Plain-text document sources:
>>>

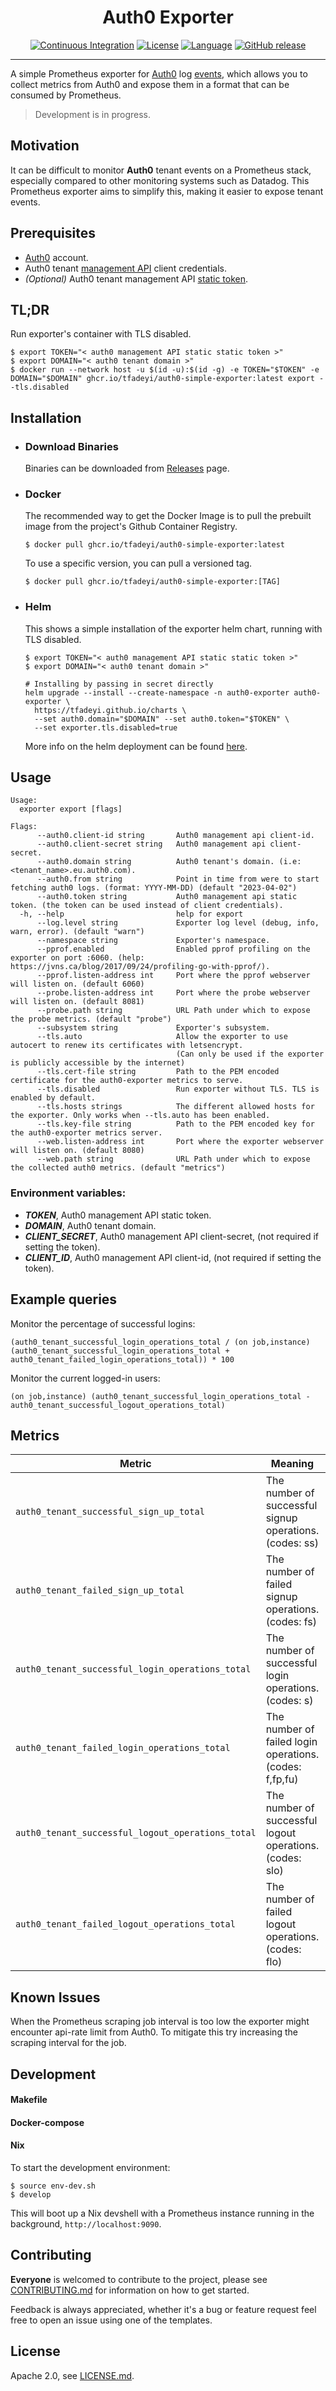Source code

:<div align="center">

# Auth0 Exporter

[![Continuous Integration](https://github.com/tfadeyi/auth0-simple-exporter/actions/workflows/ci.yml/badge.svg?style=flat-square)](https://github.com/tfadeyi/auth0-simple-exporter/actions/workflows/ci.yml)
[![License](https://img.shields.io/badge/License-Apache_2.0-yellowgreen.svg?style=flat-square)](https://github.com/tfadeyi/auth0-simple-exporter/blob/main/LICENSE)
[![Language](https://img.shields.io/badge/language-Go-blue.svg?style=flat-square)](https://github.com/tfadeyi/auth0-simple-exporter)
[![GitHub release](https://img.shields.io/badge/release-0.0.10-green.svg?style=flat-square)](https://github.com/tfadeyi/auth0-simple-exporter/releases)

</div>

---

A simple Prometheus exporter for [Auth0](https://auth0.com/) log [events](https://auth0.com/docs/api/management/v2#!/Logs/get_logs),
which allows you to collect metrics from Auth0 and expose them in a format that can be consumed by Prometheus.

> Development is in progress.

## Motivation

It can be difficult to monitor **Auth0** tenant events on a Prometheus stack,
especially compared to other monitoring systems such as Datadog.
This Prometheus exporter aims to simplify this, making it easier to expose tenant events.

## Prerequisites

* [Auth0](https://auth0.com/) account.
* Auth0 tenant [management API](https://auth0.com/docs/api#management-api) client credentials.
* *(Optional)* Auth0 tenant management API [static token](https://auth0.com/docs/secure/tokens/access-tokens/management-api-access-tokens).

## TL;DR
Run exporter's container with TLS disabled.

```shell
$ export TOKEN="< auth0 management API static static token >"
$ export DOMAIN="< auth0 tenant domain >"
$ docker run --network host -u $(id -u):$(id -g) -e TOKEN="$TOKEN" -e DOMAIN="$DOMAIN" ghcr.io/tfadeyi/auth0-simple-exporter:latest export --tls.disabled
```

## Installation

* ### Download Binaries

    Binaries can be downloaded from [Releases](https://github.com/tfadeyi/auth0-simple-exporter/releases) page.

* ### Docker
    The recommended way to get the Docker Image is to pull the prebuilt image from the project's Github Container Registry.
    ```shell
    $ docker pull ghcr.io/tfadeyi/auth0-simple-exporter:latest
    ```
    To use a specific version, you can pull a versioned tag.
    ```shell
    $ docker pull ghcr.io/tfadeyi/auth0-simple-exporter:[TAG]
    ```

* ### Helm
    This shows a simple installation of the exporter helm chart, running with TLS disabled.
    ```shell
    $ export TOKEN="< auth0 management API static static token >"
    $ export DOMAIN="< auth0 tenant domain >"
    ```
    ```shell
    # Installing by passing in secret directly
    helm upgrade --install --create-namespace -n auth0-exporter auth0-exporter \
      https://tfadeyi.github.io/charts \
      --set auth0.domain="$DOMAIN" --set auth0.token="$TOKEN" \
      --set exporter.tls.disabled=true
    ```

    More info on the helm deployment can be found [here](deploy/charts/auth0-exporter/README.md).

## Usage

```
Usage:
  exporter export [flags]

Flags:
      --auth0.client-id string       Auth0 management api client-id.
      --auth0.client-secret string   Auth0 management api client-secret.
      --auth0.domain string          Auth0 tenant's domain. (i.e: <tenant_name>.eu.auth0.com).
      --auth0.from string            Point in time from were to start fetching auth0 logs. (format: YYYY-MM-DD) (default "2023-04-02")
      --auth0.token string           Auth0 management api static token. (the token can be used instead of client credentials).
  -h, --help                         help for export
      --log.level string             Exporter log level (debug, info, warn, error). (default "warn")
      --namespace string             Exporter's namespace.
      --pprof.enabled                Enabled pprof profiling on the exporter on port :6060. (help: https://jvns.ca/blog/2017/09/24/profiling-go-with-pprof/).
      --pprof.listen-address int     Port where the pprof webserver will listen on. (default 6060)
      --probe.listen-address int     Port where the probe webserver will listen on. (default 8081)
      --probe.path string            URL Path under which to expose the probe metrics. (default "probe")
      --subsystem string             Exporter's subsystem.
      --tls.auto                     Allow the exporter to use autocert to renew its certificates with letsencrypt.
                                     (Can only be used if the exporter is publicly accessible by the internet)
      --tls.cert-file string         Path to the PEM encoded certificate for the auth0-exporter metrics to serve.
      --tls.disabled                 Run exporter without TLS. TLS is enabled by default.
      --tls.hosts strings            The different allowed hosts for the exporter. Only works when --tls.auto has been enabled.
      --tls.key-file string          Path to the PEM encoded key for the auth0-exporter metrics server.
      --web.listen-address int       Port where the exporter webserver will listen on. (default 8080)
      --web.path string              URL Path under which to expose the collected auth0 metrics. (default "metrics")
```

### Environment variables:
* ***TOKEN***, Auth0 management API static token.
* ***DOMAIN***, Auth0 tenant domain.
* ***CLIENT_SECRET***, Auth0 management API client-secret, (not required if setting the token).
* ***CLIENT_ID***, Auth0 management API client-id, (not required if setting the token).

## Example queries

Monitor the percentage of successful logins:

```
(auth0_tenant_successful_login_operations_total / (on job,instance) (auth0_tenant_successful_login_operations_total + auth0_tenant_failed_login_operations_total)) * 100
```

Monitor the current logged-in users:

```
(on job,instance) (auth0_tenant_successful_login_operations_total - auth0_tenant_successful_logout_operations_total)
```

## Metrics

| Metric                                            | Meaning                                                  | Labels |
|---------------------------------------------------|----------------------------------------------------------|--------|
| `auth0_tenant_successful_sign_up_total`           | The number of successful signup operations. (codes: ss)  |        |
| `auth0_tenant_failed_sign_up_total`               | The number of failed signup operations. (codes: fs)      ||
| `auth0_tenant_successful_login_operations_total`  | The number of successful login operations. (codes: s)    |        |
| `auth0_tenant_failed_login_operations_total`      | The number of failed login operations. (codes: f,fp,fu)  | code   |
| `auth0_tenant_successful_logout_operations_total` | The number of successful logout operations. (codes: slo) |        |
| `auth0_tenant_failed_logout_operations_total`     | The number of failed logout operations. (codes: flo)     |        |

## Known Issues

When the Prometheus scraping job interval is too low the exporter might encounter api-rate limit from Auth0.
To mitigate this try increasing the scraping interval for the job.  

## Development

#### Makefile

#### Docker-compose

#### Nix
To start the development environment:
```shell
$ source env-dev.sh
$ develop
```
This will boot up a Nix devshell with a Prometheus instance running in the background,
`http://localhost:9090`.

## Contributing

**Everyone** is welcomed to contribute to the project, please see [CONTRIBUTING.md](./CONTRIBUTING.md) for information on how to get started.

Feedback is always appreciated, whether it's a bug or feature request feel free to open an issue using one of the templates.

## License
Apache 2.0, see [LICENSE.md](./LICENSE).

<<<

ACTIVITY:
Write down exactly the line with "of failed logout", then each line after it through the end of the data.

WRITTEN RESPONSE:
| `auth0_tenant_failed_logout_operations_total`     | The number of failed logout operations. (codes: flo)     |        |

## Known Issues

When the Prometheus scraping job interval is too low the exporter might encounter api-rate limit from Auth0.
To mitigate this try increasing the scraping interval for the job.  

## Development

#### Makefile

#### Docker-compose

#### Nix
To start the development environment:
```shell
$ source env-dev.sh
$ develop
```
This will boot up a Nix devshell with a Prometheus instance running in the background,
`http://localhost:9090`.

## Contributing

**Everyone** is welcomed to contribute to the project, please see [CONTRIBUTING.md](./CONTRIBUTING.md) for information on how to get started.

Feedback is always appreciated, whether it's a bug or feature request feel free to open an issue using one of the templates.

## License
Apache 2.0, see [LICENSE.md](./LICENSE).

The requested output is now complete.